Só que era mais do que isso, havia muito envolvido, não se tratava de “sair do armário”. Era assumida, nunca tinha escondido o que sentia por Marcela, nem que eram casadas. Entretanto, impossível negar o quanto tinha medo de se expor em público. O passar dos anos a deixara mais e mais covarde. Temia pela própria integridade física e ainda mais pela da mulher que amava. Milhares de histórias de violências contra amigas, conhecidas e de que tomara conhecimento por meio da mídia ou nas redes sociais alimentavam esse receio, fazendo-o crescer internamente, fincando raízes cada vez mais profundas, dominando e minando sua vontade de resistir de forma parasitária, daninha e maquiavelicamente calculada.
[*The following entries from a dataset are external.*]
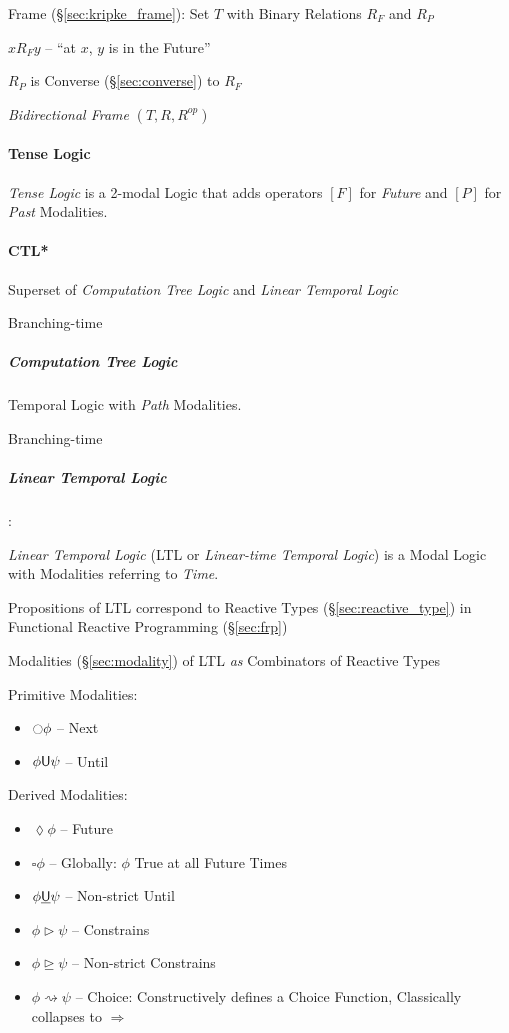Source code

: Frame (\S\ref{sec:kripke_frame}): Set $T$ with Binary Relations $R_F$
and $R_P$

$x R_F y$ -- ``at $x$, $y$ is in the Future''

$R_P$ is Converse (\S\ref{sec:converse}) to $R_F$

\emph{Bidirectional Frame} $(T,R,R^{op})$



\paragraph{Tense Logic}\label{sec:tense_logic}\hfill

\emph{Tense Logic} is a 2-modal Logic that adds operators $[F]$ for
\emph{Future} and $[P]$ for \emph{Past} Modalities.



\paragraph{CTL*}\label{sec:ctl_star}\hfill

Superset of \emph{Computation Tree Logic} and \emph{Linear
  Temporal Logic}

Branching-time



\subparagraph{Computation Tree Logic}\label{sec:ctl}\hfill

Temporal Logic with \emph{Path} Modalities.

Branching-time



\subparagraph{Linear Temporal Logic}\label{sec:linear_temporal}\hfill

\cite{jeffrey12}:

\emph{Linear Temporal Logic} (LTL or \emph{Linear-time Temporal
  Logic}) is a Modal Logic with Modalities referring to \emph{Time}.

Propositions of LTL correspond to Reactive Types
(\S\ref{sec:reactive_type}) in Functional Reactive Programming
(\S\ref{sec:frp})

Modalities (\S\ref{sec:modality}) of LTL \emph{as} Combinators of
Reactive Types

Primitive Modalities:
\begin{itemize}
  \item $\ocircle \phi$ -- Next
  \item $\phi \mathsf{U} \psi$ -- Until
\end{itemize}

Derived Modalities:
\begin{itemize}
  \item $\lozenge \phi$ -- Future
  \item $\square \phi$ -- Globally: $\phi$ True at all Future Times
  \item $\phi \underline{\mathsf{U}} \psi$ -- Non-strict Until
  \item $\phi \rhd \psi$ -- Constrains
  \item $\phi \unrhd \psi$ -- Non-strict Constrains
  \item $\phi \rightsquigarrow \psi$ -- Choice: Constructively defines
    a Choice Function, Classically collapses to $\Rightarrow$
\end{itemize}

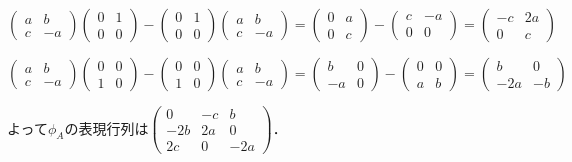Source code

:\documentclass[
		book,
		head_space=20mm,
		foot_space=20mm,
		gutter=10mm,
		line_length=190mm
]{jlreq}
\begin{document}
$\begin{pmatrix}
    a & b \\
    c & -a
\end{pmatrix}\begin{pmatrix}
    0 & 1 \\
    0 & 0
\end{pmatrix}-\begin{pmatrix}
    0 & 1 \\
    0 & 0
\end{pmatrix}\begin{pmatrix}
    a & b \\
    c & -a
\end{pmatrix}=\begin{pmatrix}
    0 & a \\
    0 & c
\end{pmatrix}-\begin{pmatrix}
    c & -a \\
    0 & 0 
\end{pmatrix}= \begin{pmatrix}
    -c & 2a \\
    0 & c
\end{pmatrix}$

$\begin{pmatrix}
    a & b \\
    c & -a
\end{pmatrix}\begin{pmatrix}
    0 & 0 \\
    1 & 0
\end{pmatrix}-\begin{pmatrix}
    0 & 0 \\
    1 & 0
\end{pmatrix}\begin{pmatrix}
    a & b \\
    c & -a
\end{pmatrix}=\begin{pmatrix}
    b & 0 \\
    -a & 0
\end{pmatrix}-\begin{pmatrix}
    0 & 0 \\
    a & b
\end{pmatrix}= \begin{pmatrix}
    b & 0 \\
    -2a & -b
\end{pmatrix}$

よって$\phi_A$の表現行列は$\begin{pmatrix}
    0 & -c & b \\
    -2b & 2a & 0 \\
    2c & 0 & -2a
\end{pmatrix}$．
\end{document}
Tornando-a um pouquinho menos visível e dizível a cada dia que passava.
O silêncio das duas foi tomado como consentimento. Com um ar vitorioso – repleto de certeza na imprescindibilidade de sua presença e confiança na própria capacidade de salvar a noite de uma, ou talvez, com sorte, das duas mulheres solitárias –, o assediador inoportuno puxou a cadeira e teria se sentado, se Vivi não se levantasse num ímpeto:
– Fique aí onde está.
Aproveitou a surpresa dele para completar, alto o suficiente para ser ouvida por todo o bar:
– Quem está sozinho é você. Nós duas estamos juntas.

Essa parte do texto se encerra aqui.